None of these factors is dispositive, and other factors that are relevant should be considered. Id.
As a reviewing court, we give great deference to the trial court's factual findings, but will reverse an order allowing the involuntary administration of psychotropic medication when the trial court's findings are against the manifest weight of the evidence. In re Val Q ., 396 Ill.App.3d at 162. A judgment will be considered against the manifest weight of the evidence " only when an opposite conclusion is apparent or when the findings appear to be unreasonable, arbitrary, or not based on evidence." In re John R ., 339 Ill.App.3d 778, 781, 792 N.E.2d 350, 275 Ill.Dec. 119 (2003).

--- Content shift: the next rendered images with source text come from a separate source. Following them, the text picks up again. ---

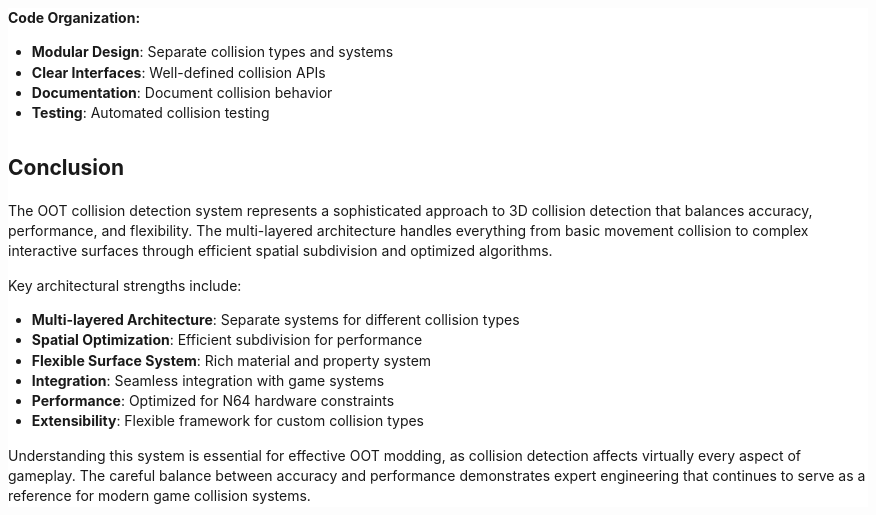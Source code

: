 **Code Organization:**
- **Modular Design**: Separate collision types and systems
- **Clear Interfaces**: Well-defined collision APIs
- **Documentation**: Document collision behavior
- **Testing**: Automated collision testing

## Conclusion

The OOT collision detection system represents a sophisticated approach to 3D collision detection that balances accuracy, performance, and flexibility. The multi-layered architecture handles everything from basic movement collision to complex interactive surfaces through efficient spatial subdivision and optimized algorithms.

Key architectural strengths include:
- **Multi-layered Architecture**: Separate systems for different collision types
- **Spatial Optimization**: Efficient subdivision for performance
- **Flexible Surface System**: Rich material and property system
- **Integration**: Seamless integration with game systems
- **Performance**: Optimized for N64 hardware constraints
- **Extensibility**: Flexible framework for custom collision types

Understanding this system is essential for effective OOT modding, as collision detection affects virtually every aspect of gameplay. The careful balance between accuracy and performance demonstrates expert engineering that continues to serve as a reference for modern game collision systems.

Here, the trial court's finding was not against the manifest weight of the evidence. Although the evidence showed that respondent knew that he had a choice about medication, Susnjar testified that he was unable to understand the advantages and disadvantages of medication because his fears and false beliefs made him unable to appreciate his problems. Supporting that view were the facts that respondent was involuntarily admitted, he did not believe that he had a mental illness, and he did not attend group treatment as suggested. Further, although he previously received several of the medications prescribed, there was a conflict of evidence on how he tolerated those. Respondent reported numerous side-effects, while Susnjar noted medical reports that were inconsistent with his testimony and showed that he responded to treatments for side-effects. The trial court, as the finder of fact, was entitled to credit Susnjar's testimony based on medical records over respondent's testimony.

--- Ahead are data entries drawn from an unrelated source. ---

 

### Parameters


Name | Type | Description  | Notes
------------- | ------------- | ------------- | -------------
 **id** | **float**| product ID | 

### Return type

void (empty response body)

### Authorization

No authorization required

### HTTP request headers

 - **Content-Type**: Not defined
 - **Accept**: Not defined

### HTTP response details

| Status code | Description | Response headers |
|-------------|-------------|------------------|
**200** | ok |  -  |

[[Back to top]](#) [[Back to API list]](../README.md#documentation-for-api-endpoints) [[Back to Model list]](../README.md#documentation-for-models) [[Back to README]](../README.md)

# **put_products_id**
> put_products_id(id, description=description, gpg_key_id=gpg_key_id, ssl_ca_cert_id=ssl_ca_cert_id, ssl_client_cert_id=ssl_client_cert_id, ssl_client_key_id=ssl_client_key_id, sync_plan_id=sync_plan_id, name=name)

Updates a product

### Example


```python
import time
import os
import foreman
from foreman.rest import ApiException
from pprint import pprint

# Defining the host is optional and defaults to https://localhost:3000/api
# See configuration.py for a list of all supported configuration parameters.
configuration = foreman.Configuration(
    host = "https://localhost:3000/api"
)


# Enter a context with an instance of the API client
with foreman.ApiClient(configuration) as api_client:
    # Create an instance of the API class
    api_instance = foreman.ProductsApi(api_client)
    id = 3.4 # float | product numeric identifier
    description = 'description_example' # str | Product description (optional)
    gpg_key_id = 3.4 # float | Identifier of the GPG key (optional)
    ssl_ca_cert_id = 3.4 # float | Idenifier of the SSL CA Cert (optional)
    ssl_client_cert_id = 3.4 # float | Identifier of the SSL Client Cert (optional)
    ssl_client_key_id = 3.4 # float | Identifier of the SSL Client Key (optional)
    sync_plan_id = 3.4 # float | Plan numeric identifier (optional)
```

Based on the evidence as a whole, it was reasonable to conclude that respondent lacked the ability to understand the risks and benefits of taking medication. Accordingly, the trial court's finding that respondent lacked the capacity to make a reasoned decision was not against the manifest weight of the evidence.
The evidence was sufficient to prove that respondent lacked the capacity to make a reasoned decision about medication. However, the trial court failed to comply with the Code when it allowed respondent's doctors to administer unspecified tests. Accordingly, the judgment of
the circuit court of Kane County is reversed.